• Circumcision
  • When it may be necessary
  • Recovery
  • Risks


Male Circumcision is the surgical removal of the foreskin. The foreskin is the hood of skin covering the end of the penis, which can be gently pulled back.

Circumcision may be performed for:

  • Religious reasons – Circumcision is a common practice in the Jewish and Islamic faiths and is also practised by many African communities as a tribal or ethnic tradition
  • Medical reasons - recurrent infections of the penis, difficulty when passing urine due to a tight foreskin
  • Patient choice - a tight foreskin is making intercourse difficult



When Circumcision: may be necessary

This section describes only the medical reasons when Circumcision may be necessary.

Conditions that may benefit from Circumcision


Paraphimosis is a medical emergency. The foreskin is pulled back underneath the tip of the penis, becomes trapped and cannot be returned to its original position.

Paraphimosis sometimes happens as a complication of a medical procedure that involves pushing back the foreskin for a prolonged period of time. For example, during urethral catheter placement.

Paraphimosis causes a band of swelling to develop around the penis, which can block the blood supply. If paraphimosis is not treated, the lack of blood supply can damage the penis.

A paraphimosis can usually be reduced by pushing the foreskin back into its origional position. If there is a high risk of the problem occuring again a circumcision can be considered.



Balanitis is inflammation of the foreskin and penis,usually caused by a bacterial infection.

Symptoms of balanitis include:

  • Pain when urinating
  • A discharge of pus from the penis
  • Inflammation of the shaft of the penis

Balanitis can be successfully treated using antibiotics. Most people do not have further infections. Circumcision is usually recommended only in adults in rare cases where someone has repeated infections (recurrent balanitis).

Balanitis Xerotica Obliterans (BXO)

This a skin condition that affects the foreskin and penis. It can respond to treatment with topical steroid creams though if this fails the next step would be Circumcision.

BXO can cause hardening and inflammation of the penis, usually affecting the foreskin and tip of the penis. It causes symptoms such as:

  • Difficulties passing urine, pain when passing urine and difficulty retracting the foreskin.

In cases of BXO that primarily affect the foreskin, Circumcision is usually the most effective treatment and often results in a complete cure. In some cases, BXO can affect the urethra and treatment to widen the urethra may be necessary (a meatotomy).

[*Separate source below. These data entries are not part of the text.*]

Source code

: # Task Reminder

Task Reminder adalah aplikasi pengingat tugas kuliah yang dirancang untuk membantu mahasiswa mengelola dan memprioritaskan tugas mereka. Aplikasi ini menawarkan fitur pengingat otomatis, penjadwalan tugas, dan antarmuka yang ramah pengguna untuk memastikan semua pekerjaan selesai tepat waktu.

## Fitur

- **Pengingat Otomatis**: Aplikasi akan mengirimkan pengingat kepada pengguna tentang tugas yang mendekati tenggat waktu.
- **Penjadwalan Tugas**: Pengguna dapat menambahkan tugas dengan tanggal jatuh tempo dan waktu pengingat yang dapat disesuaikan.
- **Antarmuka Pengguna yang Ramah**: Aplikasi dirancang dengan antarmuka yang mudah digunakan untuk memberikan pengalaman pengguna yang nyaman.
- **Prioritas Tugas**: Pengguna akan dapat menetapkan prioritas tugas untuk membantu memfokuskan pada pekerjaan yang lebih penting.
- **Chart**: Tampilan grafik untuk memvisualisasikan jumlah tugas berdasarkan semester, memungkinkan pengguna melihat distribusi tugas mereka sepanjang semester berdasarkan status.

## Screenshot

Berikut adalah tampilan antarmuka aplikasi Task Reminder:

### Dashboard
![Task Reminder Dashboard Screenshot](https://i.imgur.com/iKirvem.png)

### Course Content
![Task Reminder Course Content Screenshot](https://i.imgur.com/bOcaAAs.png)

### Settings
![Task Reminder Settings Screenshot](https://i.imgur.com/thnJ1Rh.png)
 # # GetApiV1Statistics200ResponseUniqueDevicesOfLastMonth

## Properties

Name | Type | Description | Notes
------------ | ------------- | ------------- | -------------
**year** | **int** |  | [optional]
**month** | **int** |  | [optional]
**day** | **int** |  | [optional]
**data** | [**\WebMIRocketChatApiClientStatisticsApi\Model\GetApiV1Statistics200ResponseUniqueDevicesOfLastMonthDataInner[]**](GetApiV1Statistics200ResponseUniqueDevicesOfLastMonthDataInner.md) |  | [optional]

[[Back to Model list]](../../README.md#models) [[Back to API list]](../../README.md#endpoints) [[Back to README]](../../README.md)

Recovering from Circumcision

In general it takes approximately four to six weeks after the Circumcision is performed for the tissues to heal and the stitches to dissolve by themselves.

Self-care advice

As Circumcision is a painful procedure, painkillers such as Paracetamol or Ibuprofen will need to be taken for at least the first three days after the operation. I would suggest that they are taken regularly to start with. For approximately six hours after the procedure there is usually very little pain. This is due to a local anaesthetic that is injected around the penis during the operation. It is still sensible, however, to take pain killers so that they are working when the local anaesthetic wears off.

Circumcision exposes the sensitive skin at the tip of the penis (glans) which previously was covered. This can cause a lot of sensitivity especially when it rubs against clothing.

After Circumcision the penis will be red, swollen and bruised for several days. You may find it more comfortable to wear loose clothing for a while. Putting petroleum ointment directly on to the area can also reduce irritation.

Do not use scented products in the shower or bath and leave the penis to dry naturally.

Sex should be avoided until the wound has healed, to avoid it reopening or infection getting in.

When to contact me urgently

  • If there is bleeding from the penis.
  • The swelling and bruising of the penis starts to increase.
  • It becomes red and inflammed.
  • There are difficulties passing urine.


Risks of circumcision

As with all types of surgery, Circumcision has some risks.

Bleeding and infection are the most common problems associated with Circumcision.

  • Bleeding requiring a return to theatre.
  • Infection requiring antibiotics.
  • Poor cosmetic result - scarring can occur especially if the foreskin was very adherent to the glans due to inflammation.
  • Decrease / altered sensation of the penis, particularly during sex (the foreskin has many nerve endings within it which are lost during the operartion).
  • Damage to the tube that carries urine inside the penis (urethra), causing it to narrow and making it hard to pass urine.
  • Removal of too much / too little of the foreskin.
  • Damage to the glans of the penis during the operation.